If the right conditions are planned for, incorporating “gender aware cycling policy”, the bicycle could, in theory, provide a rapid, energy efficient, safe, fun and social option, free of most transit schedules and costs. Favouring policies that prioritise cycling and walking, focusing on the comfort of caregivers and young children, could be transformative not only for women but for all segments of society. Some cities have made strides incorporating feminist principles in their holistic planning strategy, such as Vienna or Barcelona. These steps go far beyond cycling, yet trend towards density, proximity, complete streets, and greater public spaces, all features of human-centric cities in which the bicycle can become the preferred and most effective mode of transport.

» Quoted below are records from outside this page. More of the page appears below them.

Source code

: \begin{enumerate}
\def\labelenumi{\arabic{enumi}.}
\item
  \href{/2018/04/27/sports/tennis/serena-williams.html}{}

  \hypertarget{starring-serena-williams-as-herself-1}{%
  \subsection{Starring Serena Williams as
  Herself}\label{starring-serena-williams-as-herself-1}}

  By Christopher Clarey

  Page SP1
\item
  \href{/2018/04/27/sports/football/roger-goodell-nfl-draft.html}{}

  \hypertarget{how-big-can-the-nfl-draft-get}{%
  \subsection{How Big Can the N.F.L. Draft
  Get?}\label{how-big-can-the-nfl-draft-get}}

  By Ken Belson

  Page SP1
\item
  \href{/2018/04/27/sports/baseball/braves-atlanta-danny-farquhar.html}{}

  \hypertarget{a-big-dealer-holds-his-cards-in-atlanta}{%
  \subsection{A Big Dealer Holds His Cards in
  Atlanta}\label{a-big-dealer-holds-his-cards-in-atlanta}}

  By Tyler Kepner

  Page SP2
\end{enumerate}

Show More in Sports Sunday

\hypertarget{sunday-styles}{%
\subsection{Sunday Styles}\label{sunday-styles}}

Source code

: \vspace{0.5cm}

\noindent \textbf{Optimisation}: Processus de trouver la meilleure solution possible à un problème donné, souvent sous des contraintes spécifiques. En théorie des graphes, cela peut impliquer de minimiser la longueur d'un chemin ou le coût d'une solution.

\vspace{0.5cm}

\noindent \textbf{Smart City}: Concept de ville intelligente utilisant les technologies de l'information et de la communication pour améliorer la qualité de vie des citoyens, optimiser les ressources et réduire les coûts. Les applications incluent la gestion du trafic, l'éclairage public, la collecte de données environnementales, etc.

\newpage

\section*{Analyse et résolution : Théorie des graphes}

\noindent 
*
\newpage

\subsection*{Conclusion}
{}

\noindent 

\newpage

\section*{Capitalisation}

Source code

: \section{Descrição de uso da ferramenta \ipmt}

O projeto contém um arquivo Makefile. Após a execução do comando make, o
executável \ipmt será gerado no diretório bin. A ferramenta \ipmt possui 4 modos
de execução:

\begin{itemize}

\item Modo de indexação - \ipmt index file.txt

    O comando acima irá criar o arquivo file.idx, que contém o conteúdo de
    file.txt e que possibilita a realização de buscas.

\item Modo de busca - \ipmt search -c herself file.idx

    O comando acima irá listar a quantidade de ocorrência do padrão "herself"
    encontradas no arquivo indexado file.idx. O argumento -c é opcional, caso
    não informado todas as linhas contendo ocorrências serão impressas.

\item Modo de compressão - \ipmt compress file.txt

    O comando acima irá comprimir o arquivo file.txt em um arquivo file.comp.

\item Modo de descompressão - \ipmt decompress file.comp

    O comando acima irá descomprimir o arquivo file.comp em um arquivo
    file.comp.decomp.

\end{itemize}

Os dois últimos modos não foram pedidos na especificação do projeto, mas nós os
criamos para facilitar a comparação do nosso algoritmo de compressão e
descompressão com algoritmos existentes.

Of course, many barriers remain. Beyond the Netherlands and Denmark, a gender gap in cycling modal shares remains in most countries. Safety concerns due to lack of protected infrastructure and fear of harassment, as well as caregiving responsibilities, are often cited as key barriers. Women are more likely to be encroached upon by vehicles, and bike share systems remain mostly utilised by men. Activist spaces and the broader representation of who a typical “cyclist” is in the city also are in need of internal reflection and un-learning. Dramatically increasing the representation of women in planning processes must be seen as a mere starting point of many steps that need to be taken in making active mobility more inclusive, as well as the city more generally.
For this issue of Perspectives, we chose to situate the bicycle within larger urban processes that need to be reimagined by speaking to experts from a range of fields, from municipal law to geography, gender studies and philosophy, to grassroots activism. We hope this can drive thinking in all fields of city-making, and highlight the potential of the bicycle in making movement through our urban environments gender fair.